Our Blog

Activation: a marketing agency trend to stretch budgets & equity

7 February 2014

Fiona Beauchamp, Director of Activation at marketing agency, Bray Leino explains how activation can master the crucial last yards of the customer journey, the point where the consumer assumes a hunter-gatherer mind-set and becomes the shopper

The thrill for me in working with challenger brands is tackling the unique obstacles they face, not only in breaking into the retail environment, but in staying there and remaining competitive against leading brands with existing retailer relationships and bigger marketing budgets.

crowd

A gin tragedy

If a person sitting on a balcony sipping a gin and tonic is a consumer, eventually, when the tonic runs out and they venture out to buy more, they become a shopper.

Simple difference, but linking these two states and understanding what motivates the shopper, how they feel at the point of purchase, is a fundamental part of activation. Media can do a great job of driving consumer awareness and getting people into the store, but a brand may then lose a sale because a shopper picks up a rival or own-label product; in this case, in-store has failed to connect the emotional consumer journey with the shopper experience.

For a brand manager of a marketing agency there is no bigger tragedy; but as activation specialists, our job is to identify where and how the shopper is falling out of the process.

If brand awareness activity seems to be working but there’s a drop-out in-store, the most logical place to begin working is on-pack.

Stretching equity

To give an example from our own experience, last year, Grant’s multi-award-winning campaign started from a similar position. As Scotland’s oldest family owned Whisky, the brand carries significant equity in its long heritage. It enjoys strong consumer awareness, but saw sales sliding against multi-national competitors that commanded bigger marketing budgets.

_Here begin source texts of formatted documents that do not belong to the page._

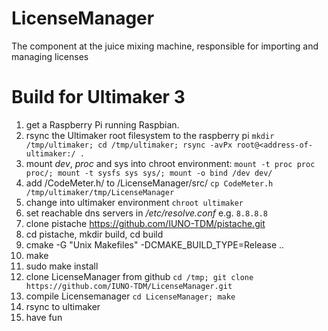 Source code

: # LicenseManager
The component at the juice mixing machine, responsible for importing and managing licenses

# Build for Ultimaker 3

1. get a Raspberry Pi running Raspbian.
2. rsync the Ultimaker root filesystem to the raspberry pi `mkdir /tmp/ultimaker; cd /tmp/ultimaker; rsync -avPx root@<address-of-ultimaker:/ .`
3. mount _dev_, _proc_ and sys into chroot environment: `mount -t proc proc proc/; mount -t sysfs sys sys/; mount -o bind /dev dev/`
4. add /CodeMeter.h/ to /LicenseManager/src/ `cp CodeMeter.h /tmp/ultimaker/tmp/LicenseManager`
5. change into ultimaker environment `chroot ultimaker`
6. set reachable dns servers in _/etc/resolve.conf_ e.g. `8.8.8.8`
7. clone pistache https://github.com/IUNO-TDM/pistache.git
8. cd pistache, mkdir build, cd build
9. cmake -G "Unix Makefiles" -DCMAKE_BUILD_TYPE=Release ..
10. make
11. sudo make install
12. clone LicenseManager from github `cd /tmp; git clone https://github.com/IUNO-TDM/LicenseManager.git`
13. compile Licensemanager `cd LicenseManager; make`
14. rsync to ultimaker
15. have fun
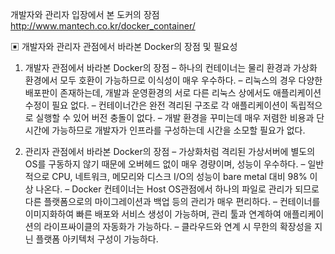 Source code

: 개발자와 관리자 입장에서 본 도커의 장점
http://www.mantech.co.kr/docker_container/

▣ 개발자와 관리자 관점에서 바라본 Docker의 장점 및 필요성

1. 개발자 관점에서 바라본 Docker의 장점
–  하나의 컨테이너는 물리 환경과 가상화 환경에서 모두 호환이 가능하므로 이식성이 매우 우수하다.
–  리눅스의 경우 다양한 배포판이 존재하는데, 개발과 운영환경의 서로 다른 리눅스 상에서도 애플리케이션 수정이 필요 없다.
–  컨테이너간은 완전 격리된 구조로 각 애플리케이션이 독립적으로 실행할 수 있어 버전 충돌이 없다.
–  개발 환경을 꾸미는데 매우 저렴한 비용과 단시간에 가능하므로 개발자가 인프라를 구성하는데 시간을 소모할 필요가 없다.

2. 관리자 관점에서 바라본 Docker의 장점
–  가상화처럼 격리된 가상서버에 별도의 OS를 구동하지 않기 때문에 오버헤드 없이 매우 경량이며, 성능이 우수하다.
–  일반적으로 CPU, 네트워크, 메모리와 디스크 I/O의 성능이 bare metal 대비 98% 이상 나온다.
–  Docker 컨테이너는 Host OS관점에서 하나의 파일로 관리가 되므로 다른 플랫폼으로의 마이그레이션과 백업 등의 관리가 매우 편리하다.
–  컨테이너를 이미지화하여 빠른 배포와 서비스 생성이 가능하며, 관리 툴과 연계하여 애플리케이션의 라이프싸이클의 자동화가 가능하다.
–  클라우드와 연계 시 무한의 확장성을 지닌 플랫폼 아키텍처 구성이 가능하다.
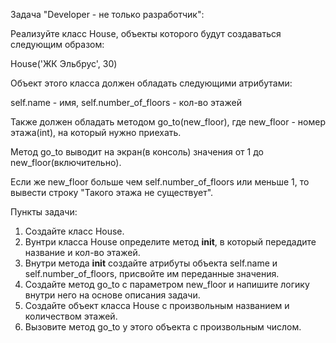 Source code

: Задача "Developer - не только разработчик":

Реализуйте класс House, объекты которого будут создаваться следующим образом:

House('ЖК Эльбрус', 30)

Объект этого класса должен обладать следующими атрибутами:

self.name - имя, self.number_of_floors - кол-во этажей

Также должен обладать методом go_to(new_floor), где new_floor - номер этажа(int), на который нужно приехать.

Метод go_to выводит на экран(в консоль) значения от 1 до new_floor(включительно).

Если же new_floor больше чем self.number_of_floors или меньше 1, то вывести строку "Такого этажа не существует".

Пункты задачи:

1. Создайте класс House.
2. Вунтри класса House определите метод __init__, в который передадите название и кол-во этажей.
3. Внутри метода __init__ создайте атрибуты объекта self.name и self.number_of_floors, присвойте им переданные значения.
4. Создайте метод go_to с параметром new_floor и напишите логику внутри него на основе описания задачи.
5. Создайте объект класса House с произвольным названием и количеством этажей.
6. Вызовите метод go_to у этого объекта с произвольным числом.
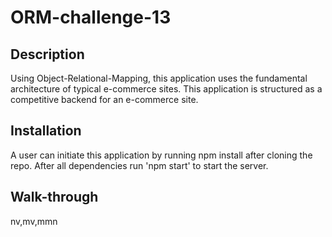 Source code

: # ORM-challenge-13

## Description

Using Object-Relational-Mapping, this application uses the fundamental architecture of typical e-commerce sites.
This application is structured as a competitive backend for an e-commerce site.

## Installation

A user can initiate this application by running npm install after cloning the repo. After all dependencies run 'npm start' to start the server.

## Walk-through

nv,mv,mmn

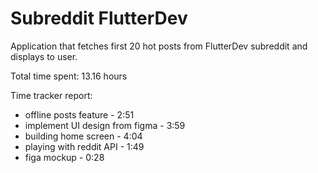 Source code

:# Subreddit FlutterDev
Application that fetches first 20 hot posts from FlutterDev subreddit and displays to user. 

Total time spent: 13.16 hours

Time tracker report:
* offline posts feature - 2:51
* implement UI design from figma - 3:59
* building home screen - 4:04
* playing with reddit API - 1:49
* figa mockup - 0:28
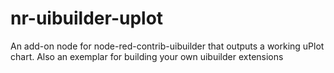 # nr-uibuilder-uplot
An add-on node for node-red-contrib-uibuilder that outputs a working uPlot chart. Also an exemplar for building your own uibuilder extensions
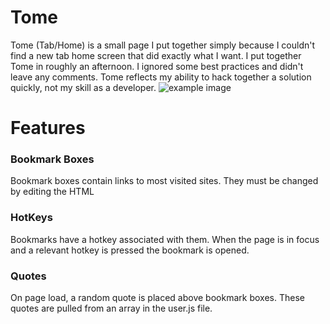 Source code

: # Tome
Tome (Tab/Home) is a small page I put together simply because I couldn't find a new tab home screen that did exactly what I want. I put together Tome in roughly an afternoon. I ignored some best practices and didn't leave any comments. Tome reflects my ability to hack together a solution quickly, not my skill as a developer.
![example image](https://i.imgur.com/sXbkx4I.jpg)

# Features
### Bookmark Boxes
Bookmark boxes contain links to most visited sites. They must be changed by editing the HTML

### HotKeys
Bookmarks have a hotkey associated with them. When the page is in focus and a relevant hotkey is pressed the bookmark is opened.

### Quotes
On page load, a random quote is placed above bookmark boxes. These quotes are pulled from an array in the user.js file.
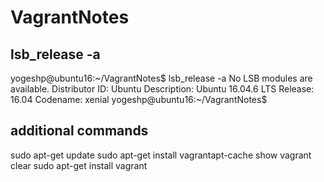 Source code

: # VagrantNotes

lsb_release -a
----------------------------------------
yogeshp@ubuntu16:~/VagrantNotes$ lsb_release -a
No LSB modules are available.
Distributor ID: Ubuntu
Description:    Ubuntu 16.04.6 LTS
Release:        16.04
Codename:       xenial
yogeshp@ubuntu16:~/VagrantNotes$

additional commands
----------------------------------------
sudo apt-get update
sudo apt-get install vagrantapt-cache show vagrant
clear
sudo apt-get install vagrant
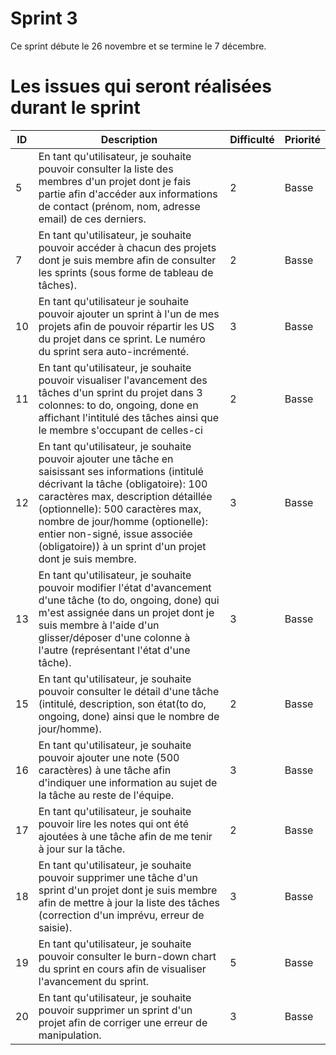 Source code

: # Sprint 3
Ce sprint débute le 26 novembre et se termine le 7 décembre.

# Les issues qui seront réalisées durant le sprint
| ID | Description                                                                                                                                                                                                                                                                                                                                                                                                                                                                             | Difficulté | Priorité | 
|----|-----------------------------------------------------------------------------------------------------------------------------------------------------------------------------------------------------------------------------------------------------------------------------------------------------------------------------------------------------------------------------------------------------------------------------------------------------------------------------------------|------------|----------| 
| 5  | En tant qu'utilisateur, je souhaite pouvoir consulter la liste des membres d'un projet dont je fais partie afin d'accéder aux informations de contact (prénom, nom, adresse email) de ces derniers.                                                                                                                                                                                                                                                                                     | 2          | Basse | 
| 7 | En tant qu'utilisateur, je souhaite pouvoir accéder à chacun des projets dont je suis membre afin de consulter les sprints (sous forme de tableau de tâches).                                                                                                                                                                                                                                                                | 2          | Basse |  
| 10 | En tant qu'utilisateur je souhaite pouvoir ajouter un sprint à l'un de mes projets afin de pouvoir répartir les US du projet dans ce sprint. Le numéro du sprint sera auto-incrémenté.                                                                                                                                                                                                                                                                                                  | 3          | Basse | 
| 11 | En tant qu'utilisateur, je souhaite pouvoir visualiser l'avancement des tâches d'un sprint du projet dans 3 colonnes: to do, ongoing, done en affichant l'intitulé des tâches ainsi que le membre s'occupant de celles-ci                                                                                                                                                                                                                                                               | 2          | Basse | 
| 12 | En tant qu'utilisateur, je souhaite pouvoir ajouter une tâche en saisissant ses informations (intitulé décrivant la tâche (obligatoire): 100 caractères max, description détaillée (optionnelle): 500 caractères max, nombre de jour/homme (optionelle): entier non-signé, issue associée (obligatoire)) à un sprint d'un projet dont je suis membre.                                                                                                                             | 3          | Basse | 
| 13 | En tant qu'utilisateur, je souhaite pouvoir modifier l'état d'avancement d'une tâche (to do, ongoing, done) qui m'est assignée dans un projet dont je suis membre à l'aide d'un glisser/déposer d'une colonne à l'autre (représentant l'état d'une tâche).                                                                                                                                                                                                                              | 3          | Basse | 
| 15 | En tant qu'utilisateur, je souhaite pouvoir consulter le détail d'une tâche (intitulé, description, son état(to do, ongoing, done) ainsi que le nombre de jour/homme).                                                                                                                                                                                                                                                                                                                                                       | 2          | Basse | 
| 16 | En tant qu'utilisateur, je souhaite pouvoir ajouter une note (500 caractères) à une tâche afin d'indiquer une information au sujet de la tâche au reste de l'équipe.                                                                                                                                                                                                                                                                                                                    | 3          | Basse | 
| 17 | En tant qu'utilisateur, je souhaite pouvoir lire les notes qui ont été ajoutées à une tâche afin de me tenir à jour sur la tâche.                                                                                                                                                                                                                                                                                                                                                       | 2          | Basse | 
| 18 | En tant qu'utilisateur, je souhaite pouvoir supprimer une tâche d'un sprint d'un projet dont je suis membre afin de mettre à jour la liste des tâches (correction d'un imprévu, erreur de saisie).                                                                                                                                                                                                                                                                                      | 3          | Basse | 
| 19 | En tant qu'utilisateur, je souhaite pouvoir consulter le burn-down chart du sprint en cours afin de visualiser l'avancement du sprint.                                                                                                                                                                                                                                                                                                                                                  | 5          | Basse | 
| 20 | En tant qu'utilisateur, je souhaite pouvoir supprimer un sprint d'un projet afin de corriger une erreur de manipulation.                                                                                                                                                                                                                                                                                                                                                                | 3          | Basse |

We compiled an elegantly (if I do say so myself) designed on-pack offer that complemented the premium look and feel of the traditional Grant’s branded bottle. The offer featured a monetary benefit of £10, but crucially also incorporated a brand partnership deal with findmypast.com, a family history research service. Partnerships like this can be difficult to set up, but they allow both parties to borrow equity from each other. In this case it was a perfect match.

The activity was disruptive primarily because the on-pack offered something for free, this product will cost me X, but I’m getting Y for free so the actual cost to me is Z.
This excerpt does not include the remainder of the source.